**Source material:**
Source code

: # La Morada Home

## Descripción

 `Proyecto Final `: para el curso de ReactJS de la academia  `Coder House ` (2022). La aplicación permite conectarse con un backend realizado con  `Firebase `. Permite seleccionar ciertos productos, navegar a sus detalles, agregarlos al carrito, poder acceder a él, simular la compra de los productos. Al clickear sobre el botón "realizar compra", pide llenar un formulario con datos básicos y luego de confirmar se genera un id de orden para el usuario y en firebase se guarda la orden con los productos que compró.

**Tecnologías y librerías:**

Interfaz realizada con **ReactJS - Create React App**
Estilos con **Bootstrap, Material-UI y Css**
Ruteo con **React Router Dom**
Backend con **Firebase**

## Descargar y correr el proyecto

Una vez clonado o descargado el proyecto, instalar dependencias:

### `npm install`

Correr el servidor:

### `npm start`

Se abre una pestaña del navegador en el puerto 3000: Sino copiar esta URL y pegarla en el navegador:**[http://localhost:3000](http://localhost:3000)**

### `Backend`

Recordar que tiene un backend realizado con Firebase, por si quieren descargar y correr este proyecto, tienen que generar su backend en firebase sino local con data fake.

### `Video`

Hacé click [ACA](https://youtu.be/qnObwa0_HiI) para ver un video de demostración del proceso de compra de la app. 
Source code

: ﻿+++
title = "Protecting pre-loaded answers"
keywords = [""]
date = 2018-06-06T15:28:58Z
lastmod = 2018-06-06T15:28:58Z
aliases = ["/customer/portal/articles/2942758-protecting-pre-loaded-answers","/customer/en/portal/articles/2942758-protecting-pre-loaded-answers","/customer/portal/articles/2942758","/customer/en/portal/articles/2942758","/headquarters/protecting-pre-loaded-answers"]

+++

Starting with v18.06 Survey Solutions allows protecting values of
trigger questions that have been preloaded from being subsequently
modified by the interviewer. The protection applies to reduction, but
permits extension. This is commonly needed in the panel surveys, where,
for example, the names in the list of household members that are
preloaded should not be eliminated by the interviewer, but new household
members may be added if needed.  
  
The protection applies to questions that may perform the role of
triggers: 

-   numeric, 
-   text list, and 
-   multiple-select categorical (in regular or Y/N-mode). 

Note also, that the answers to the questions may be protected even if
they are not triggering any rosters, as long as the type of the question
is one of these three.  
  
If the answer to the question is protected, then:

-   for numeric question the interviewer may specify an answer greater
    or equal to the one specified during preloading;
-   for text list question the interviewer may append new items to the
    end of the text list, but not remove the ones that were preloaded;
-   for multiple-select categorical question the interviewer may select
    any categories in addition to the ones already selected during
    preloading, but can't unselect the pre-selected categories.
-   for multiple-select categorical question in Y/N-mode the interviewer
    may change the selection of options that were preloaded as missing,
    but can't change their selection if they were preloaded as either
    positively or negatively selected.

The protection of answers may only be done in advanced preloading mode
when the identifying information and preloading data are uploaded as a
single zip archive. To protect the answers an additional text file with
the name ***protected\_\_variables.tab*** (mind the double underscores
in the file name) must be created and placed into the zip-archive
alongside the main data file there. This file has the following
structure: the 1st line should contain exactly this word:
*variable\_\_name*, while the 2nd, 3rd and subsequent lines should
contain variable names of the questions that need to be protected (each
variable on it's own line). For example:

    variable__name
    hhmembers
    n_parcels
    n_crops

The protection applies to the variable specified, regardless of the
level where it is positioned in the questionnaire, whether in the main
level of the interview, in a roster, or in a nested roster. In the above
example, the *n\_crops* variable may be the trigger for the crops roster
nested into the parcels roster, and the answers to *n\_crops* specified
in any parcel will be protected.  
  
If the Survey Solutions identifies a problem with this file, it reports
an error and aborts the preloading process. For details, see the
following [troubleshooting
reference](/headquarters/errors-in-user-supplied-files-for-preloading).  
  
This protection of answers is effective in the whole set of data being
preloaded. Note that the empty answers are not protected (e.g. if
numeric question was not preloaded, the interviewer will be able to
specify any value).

**Directions for this task:** Beginning at the line that contains "variable on it's", reproduce every line down to the last line of the entries above, exactly and only those.

**Answer for this exercise:**
variable on it's own line). For example:

    variable__name
    hhmembers
    n_parcels
    n_crops

The protection applies to the variable specified, regardless of the
level where it is positioned in the questionnaire, whether in the main
level of the interview, in a roster, or in a nested roster. In the above
example, the *n\_crops* variable may be the trigger for the crops roster
nested into the parcels roster, and the answers to *n\_crops* specified
in any parcel will be protected.  
  
If the Survey Solutions identifies a problem with this file, it reports
an error and aborts the preloading process. For details, see the
following [troubleshooting
reference](/headquarters/errors-in-user-supplied-files-for-preloading).  
  
This protection of answers is effective in the whole set of data being
preloaded. Note that the empty answers are not protected (e.g. if
numeric question was not preloaded, the interviewer will be able to
specify any value).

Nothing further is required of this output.